▶ **WHAT YOU SHOULD DO**
Go through the records and count every line that holds "emph". Only the number belongs in the reply.

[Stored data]
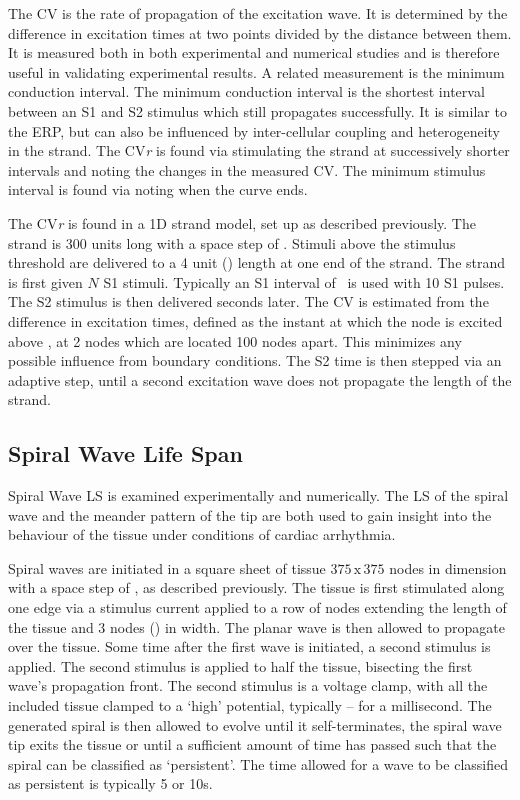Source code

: The CV is the rate of propagation of the excitation wave.
It is determined by the difference in excitation times at two points divided by
the distance between them.
It is measured both in both experimental and numerical studies and is therefore
useful in validating experimental results.
A related measurement is the minimum conduction interval.
The minimum conduction interval is the shortest interval between an S1 and S2
stimulus which still propagates successfully.
It is similar to the ERP, but can also be influenced by inter-cellular coupling
and heterogeneity in the strand.
The CV\emph{r} is found via stimulating the strand at successively shorter
intervals and noting the changes in the measured CV.
The minimum stimulus interval is found via noting when the curve ends.


The CV\emph{r} is found in a 1D strand model, set up as described previously.
The strand is 300 units long with a space step of .
Stimuli above the stimulus threshold are delivered to a 4 unit () length
at one end of the strand.
The strand is first given $N$ S1 stimuli.
Typically an S1 interval of \ is used with 10 S1 pulses.
The S2 stimulus is then delivered  seconds later.
The CV is estimated from the difference in excitation times, defined as the
instant at which the node is excited above , at 2 nodes which are
located 100 nodes apart.
This minimizes any possible influence from boundary conditions.
The S2 time is then stepped via an adaptive step, until a second excitation wave
does not propagate the length of the strand.


\subsection{Spiral Wave Life Span}

Spiral Wave LS is examined experimentally and numerically.  The LS of the spiral
wave and the meander pattern of the tip are both used to gain insight into the
behaviour of the tissue under conditions of cardiac arrhythmia.

Spiral waves are initiated in a square sheet of tissue $375\,\text{x}\,375$
nodes in dimension with a space step of , as described previously.  The
tissue is first stimulated along one edge via a stimulus current applied to a
row of nodes extending the length of the tissue and 3 nodes () in width.
The planar wave is then allowed to propagate over the tissue.  Some time after
the first wave is initiated, a second stimulus is applied.  The second stimulus
is applied to half the tissue, bisecting the first wave's propagation front.
The second stimulus is a voltage clamp, with all the included tissue clamped to
a `high' potential, typically -- for a millisecond.  The
generated spiral is then allowed to evolve until it self-terminates, the spiral
wave tip exits the tissue or until a sufficient amount of time has passed such
that the spiral can be classified as `persistent'.  The time allowed for a wave
to be classified as persistent is typically 5 or \unit{10}{s}.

▶ **SOLVED PROBLEM**
2